* _EXERCISE REQUIREMENTS_:
What is needed here is every line of the records that includes "lowercase".

* _ENTRIES SHOWN_:
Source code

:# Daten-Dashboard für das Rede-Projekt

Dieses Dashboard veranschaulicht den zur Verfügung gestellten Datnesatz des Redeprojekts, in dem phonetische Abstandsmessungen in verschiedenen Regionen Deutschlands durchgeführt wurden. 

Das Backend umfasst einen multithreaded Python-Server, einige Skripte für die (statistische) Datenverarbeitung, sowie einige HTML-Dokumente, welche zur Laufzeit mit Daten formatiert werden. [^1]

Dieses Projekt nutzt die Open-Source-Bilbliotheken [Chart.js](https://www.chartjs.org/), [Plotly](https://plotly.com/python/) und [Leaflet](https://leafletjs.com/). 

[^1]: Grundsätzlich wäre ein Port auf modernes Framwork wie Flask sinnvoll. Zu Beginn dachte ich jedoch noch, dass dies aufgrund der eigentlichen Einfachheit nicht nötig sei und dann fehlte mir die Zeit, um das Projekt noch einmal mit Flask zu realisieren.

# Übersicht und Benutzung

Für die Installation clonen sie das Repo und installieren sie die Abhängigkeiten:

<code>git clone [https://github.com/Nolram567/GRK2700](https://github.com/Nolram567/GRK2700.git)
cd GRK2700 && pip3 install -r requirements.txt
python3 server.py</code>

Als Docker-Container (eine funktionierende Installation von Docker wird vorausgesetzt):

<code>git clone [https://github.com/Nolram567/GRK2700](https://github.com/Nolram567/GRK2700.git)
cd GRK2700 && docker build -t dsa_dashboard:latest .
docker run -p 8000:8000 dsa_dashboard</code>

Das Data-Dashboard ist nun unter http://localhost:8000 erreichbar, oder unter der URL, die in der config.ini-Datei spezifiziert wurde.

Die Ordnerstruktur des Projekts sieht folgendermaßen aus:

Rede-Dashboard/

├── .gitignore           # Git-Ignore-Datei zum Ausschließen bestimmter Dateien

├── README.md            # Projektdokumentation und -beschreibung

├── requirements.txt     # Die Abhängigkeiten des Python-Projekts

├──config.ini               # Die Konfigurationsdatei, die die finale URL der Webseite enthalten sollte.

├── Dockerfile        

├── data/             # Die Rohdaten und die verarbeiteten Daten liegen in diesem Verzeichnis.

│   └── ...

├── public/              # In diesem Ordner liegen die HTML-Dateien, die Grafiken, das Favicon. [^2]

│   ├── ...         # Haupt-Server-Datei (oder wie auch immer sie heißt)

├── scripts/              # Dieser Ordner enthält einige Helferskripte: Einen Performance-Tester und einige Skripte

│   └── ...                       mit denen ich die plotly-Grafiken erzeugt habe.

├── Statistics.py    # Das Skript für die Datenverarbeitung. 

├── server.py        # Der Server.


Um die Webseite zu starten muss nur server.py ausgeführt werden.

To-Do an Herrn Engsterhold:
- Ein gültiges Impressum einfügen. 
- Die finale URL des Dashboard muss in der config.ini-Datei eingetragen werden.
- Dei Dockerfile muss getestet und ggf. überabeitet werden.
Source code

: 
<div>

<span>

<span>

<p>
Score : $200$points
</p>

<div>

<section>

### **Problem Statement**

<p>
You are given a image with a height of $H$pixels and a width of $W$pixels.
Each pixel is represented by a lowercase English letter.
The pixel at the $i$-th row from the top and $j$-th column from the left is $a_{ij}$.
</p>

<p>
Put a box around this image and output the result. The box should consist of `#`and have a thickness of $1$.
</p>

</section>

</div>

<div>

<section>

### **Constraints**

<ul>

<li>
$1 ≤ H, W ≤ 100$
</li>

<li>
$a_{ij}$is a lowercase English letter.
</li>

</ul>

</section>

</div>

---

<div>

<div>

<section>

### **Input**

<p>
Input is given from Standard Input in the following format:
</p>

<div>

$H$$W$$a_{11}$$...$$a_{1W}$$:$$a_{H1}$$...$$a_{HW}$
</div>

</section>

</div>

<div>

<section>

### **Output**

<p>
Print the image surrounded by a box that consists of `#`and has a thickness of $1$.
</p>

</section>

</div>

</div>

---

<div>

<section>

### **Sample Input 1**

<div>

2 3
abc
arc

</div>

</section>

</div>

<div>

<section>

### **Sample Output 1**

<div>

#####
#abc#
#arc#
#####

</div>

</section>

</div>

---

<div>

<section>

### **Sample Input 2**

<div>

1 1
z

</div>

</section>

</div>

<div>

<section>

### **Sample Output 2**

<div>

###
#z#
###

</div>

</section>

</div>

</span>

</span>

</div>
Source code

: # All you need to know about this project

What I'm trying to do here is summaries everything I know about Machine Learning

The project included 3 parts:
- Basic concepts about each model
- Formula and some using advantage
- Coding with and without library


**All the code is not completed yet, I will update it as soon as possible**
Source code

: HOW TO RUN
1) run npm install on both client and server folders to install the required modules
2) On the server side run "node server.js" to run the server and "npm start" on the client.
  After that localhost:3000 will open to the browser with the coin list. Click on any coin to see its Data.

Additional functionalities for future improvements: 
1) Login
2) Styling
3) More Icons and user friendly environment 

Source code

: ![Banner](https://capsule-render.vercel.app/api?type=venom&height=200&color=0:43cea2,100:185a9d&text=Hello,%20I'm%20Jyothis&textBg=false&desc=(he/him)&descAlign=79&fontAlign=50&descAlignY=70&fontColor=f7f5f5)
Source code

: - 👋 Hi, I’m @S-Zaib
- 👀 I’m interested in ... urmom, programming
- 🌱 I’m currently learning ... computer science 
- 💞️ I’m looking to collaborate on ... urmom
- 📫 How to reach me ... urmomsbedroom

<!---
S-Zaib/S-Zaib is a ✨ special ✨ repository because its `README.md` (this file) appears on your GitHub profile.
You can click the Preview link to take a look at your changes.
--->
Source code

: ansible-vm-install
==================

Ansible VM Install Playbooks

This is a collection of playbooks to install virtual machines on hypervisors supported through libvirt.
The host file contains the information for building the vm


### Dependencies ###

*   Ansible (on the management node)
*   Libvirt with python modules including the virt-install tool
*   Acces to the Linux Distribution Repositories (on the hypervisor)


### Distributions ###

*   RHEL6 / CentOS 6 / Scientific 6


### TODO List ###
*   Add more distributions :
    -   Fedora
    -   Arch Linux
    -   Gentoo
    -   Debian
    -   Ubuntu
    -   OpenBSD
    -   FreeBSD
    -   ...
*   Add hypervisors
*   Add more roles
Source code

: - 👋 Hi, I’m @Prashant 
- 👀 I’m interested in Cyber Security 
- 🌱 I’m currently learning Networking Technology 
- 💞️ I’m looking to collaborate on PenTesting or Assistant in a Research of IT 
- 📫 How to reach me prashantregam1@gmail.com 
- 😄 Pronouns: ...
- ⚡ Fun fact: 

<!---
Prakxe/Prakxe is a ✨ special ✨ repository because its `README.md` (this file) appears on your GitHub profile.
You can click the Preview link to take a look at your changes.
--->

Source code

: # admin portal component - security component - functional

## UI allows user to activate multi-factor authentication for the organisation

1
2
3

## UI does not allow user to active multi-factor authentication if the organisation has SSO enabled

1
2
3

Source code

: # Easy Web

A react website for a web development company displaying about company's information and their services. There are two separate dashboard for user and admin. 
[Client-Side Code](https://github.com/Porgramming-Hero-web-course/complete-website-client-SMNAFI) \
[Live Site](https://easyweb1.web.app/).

* _RESPONSE TO THIS EXERCISE_:
Each pixel is represented by a lowercase English letter.
$a_{ij}$is a lowercase English letter.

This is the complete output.